Generally speaking, I find gifts (giving and receiving) a pain in the butt. On scheduled, prescribed, mandatory occasions your family and/or friends desperately try to think of something they can buy at the mall that you will really like. On the appointed day they bring you a Chia pet or the moral equivalent thereof, grinning while you rip the paper off and try to look pleased. You give your new green-haired sheep a place of honor in the back of the closet. On the top shelf you have to stand on a step-stool to reach. When it is your turn to do the gifting, you wander disconsolately from one store to the next, knowing full well that if your loved one wanted any of that stuff, he or she surely would already have it.
Years ago my husband and I decided to buy a new teapot together for every anniversary. We did so not because we are so very fond of tea (though we are) but because it eliminated one of the most fraught of the mandatory gift days. I highly recommend the teapot dodge.
An unexpected gift, now, that’s a different thing altogether. A spontaneous present, however small, apropos of nothing, carries a little piece of the gift-giver’s soul and places it in the recipient’s hands—an act of trust as well as generosity.
On July 4 we spent the evening on a friend’s boat, perfectly situated to watch the fireworks display on Lake Union. I climbed aboard and immediately became the audience for a discourse on turquoise and other minerals obtained on trips to the southwest, delivered by the guy who lives on the boat in the next slip. I’ll call him Captain Stoner.
I’d met Captain Stoner once before. We’d been out on the boat in choppy water, and I’d been horribly seasick. When we returned to the marina, I sat on the dock and tried to put my inner ear back together. The captain kindly brought me a dish of yogurt to settle my stomach. So he already had a good guy badge, as far as I was concerned.

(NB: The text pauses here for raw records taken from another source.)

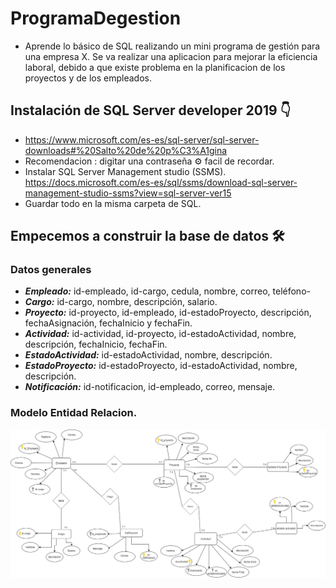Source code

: # ProgramaDegestion

- Aprende lo básico de SQL realizando un mini programa de gestión para una empresa X. 
Se va realizar una aplicacion para mejorar la eficiencia laboral, debido a que existe problema en la planificacion de los proyectos y de los empleados.

## Instalación  de SQL Server developer 2019 👇 

- https://www.microsoft.com/es-es/sql-server/sql-server-downloads#%20Salto%20de%20p%C3%A1gina
- Recomendacion : digitar una contraseña ⚙ facil de recordar. 
- Instalar SQL Server Management studio (SSMS). 
  https://docs.microsoft.com/es-es/sql/ssms/download-sql-server-management-studio-ssms?view=sql-server-ver15
- Guardar todo en la misma carpeta de SQL.

## Empecemos a construir la base de datos 🛠️
### Datos generales 

* **_Empleado:_** id-empleado, id-cargo, cedula, nombre, correo, teléfono-
* **_Cargo:_**  id-cargo, nombre, descripción, salario.
* **_Proyecto:_** id-proyecto, id-empleado, id-estadoProyecto, descripción, fechaAsignación, fechaInicio y fechaFin.
* **_Actividad:_** id-actividad, id-proyecto, id-estadoActividad, nombre, descripción, fechaInicio, fechaFin.
* **_EstadoActividad:_** id-estadoActividad, nombre, descripción.
* **_EstadoProyecto:_** id-estadoProyecto, id-estadoActividad, nombre, descripción.
* **_Notificación:_** id-notificacion, id-empleado, correo, mensaje.


### Modelo Entidad Relacion.

![texto_alternativo](https://github.com/Rinaplata/ProgramaDegestion/blob/main/ModeloEntidadRelacion.jpg?raw=true)

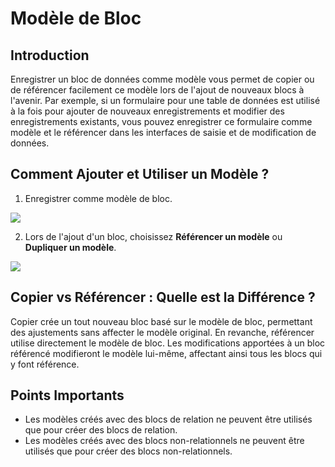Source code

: # Modèle de Bloc

<PluginInfo name="ui-schema-storage"></PluginInfo>

## Introduction

Enregistrer un bloc de données comme modèle vous permet de copier ou de référencer facilement ce modèle lors de l'ajout de nouveaux blocs à l'avenir. Par exemple, si un formulaire pour une table de données est utilisé à la fois pour ajouter de nouveaux enregistrements et modifier des enregistrements existants, vous pouvez enregistrer ce formulaire comme modèle et le référencer dans les interfaces de saisie et de modification de données.

## Comment Ajouter et Utiliser un Modèle ?

1. Enregistrer comme modèle de bloc.

![](https://static-docs.nocobase.com/b7718cea8784587d53524ade3c5b0a82.png)

2. Lors de l'ajout d'un bloc, choisissez **Référencer un modèle** ou **Dupliquer un modèle**.

![](https://static-docs.nocobase.com/135df7344e0f3080199e4bb1071c2fa6.png)

## Copier vs Référencer : Quelle est la Différence ?

Copier crée un tout nouveau bloc basé sur le modèle de bloc, permettant des ajustements sans affecter le modèle original. En revanche, référencer utilise directement le modèle de bloc. Les modifications apportées à un bloc référencé modifieront le modèle lui-même, affectant ainsi tous les blocs qui y font référence.

## Points Importants

- Les modèles créés avec des blocs de relation ne peuvent être utilisés que pour créer des blocs de relation.
- Les modèles créés avec des blocs non-relationnels ne peuvent être utilisés que pour créer des blocs non-relationnels.
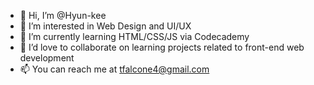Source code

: - 👋 Hi, I’m @Hyun-kee
- 👀 I’m interested in Web Design and UI/UX
- 🌱 I’m currently learning HTML/CSS/JS via Codecademy
- 💞️ I’d love to collaborate on learning projects related to front-end web development
- 📫 You can reach me at tfalcone4@gmail.com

He showed me a bag full of pieces he’d picked up on his last trip—mostly in raw form. He explained, in a rambling monologue, his philosophy of collecting, his follow-your-bliss lifestyle, his art, his music, his probably illegal studio in the marina storage locker, art, stones, jewelry, art, and…
I found him charming in his garrulous way. I admired the contents of the bag and the slides he showed me of his sculptures. I sipped my drink and let it sink in while he regaled me with his tales. And then he gave me an unexpected gift.
Amber, a small, polished triangle, with some kind of white stone on the other side. I should wire-wrap it, he told me, and make a necklace. I like the way it feels, smooth on one side, textured on the other. I like to rub it between my fingers.
Spontaneous, small, apropos of nothing. He gave similar stones to other people on the boat that day. Still. I was truly pleased. It’s not going in the closet.
After the fireworks, before we left, Captain Stoner grabbed my arm. He leaned close and held my gaze, as if he had something important to say. “Next time you write,” he said, “pretend you are writing to yourself. Write to yourself, or to your best friend. You have to write to somebody.”
“I’ll write to you,” I told him. And I walked away with his soul in my pocket.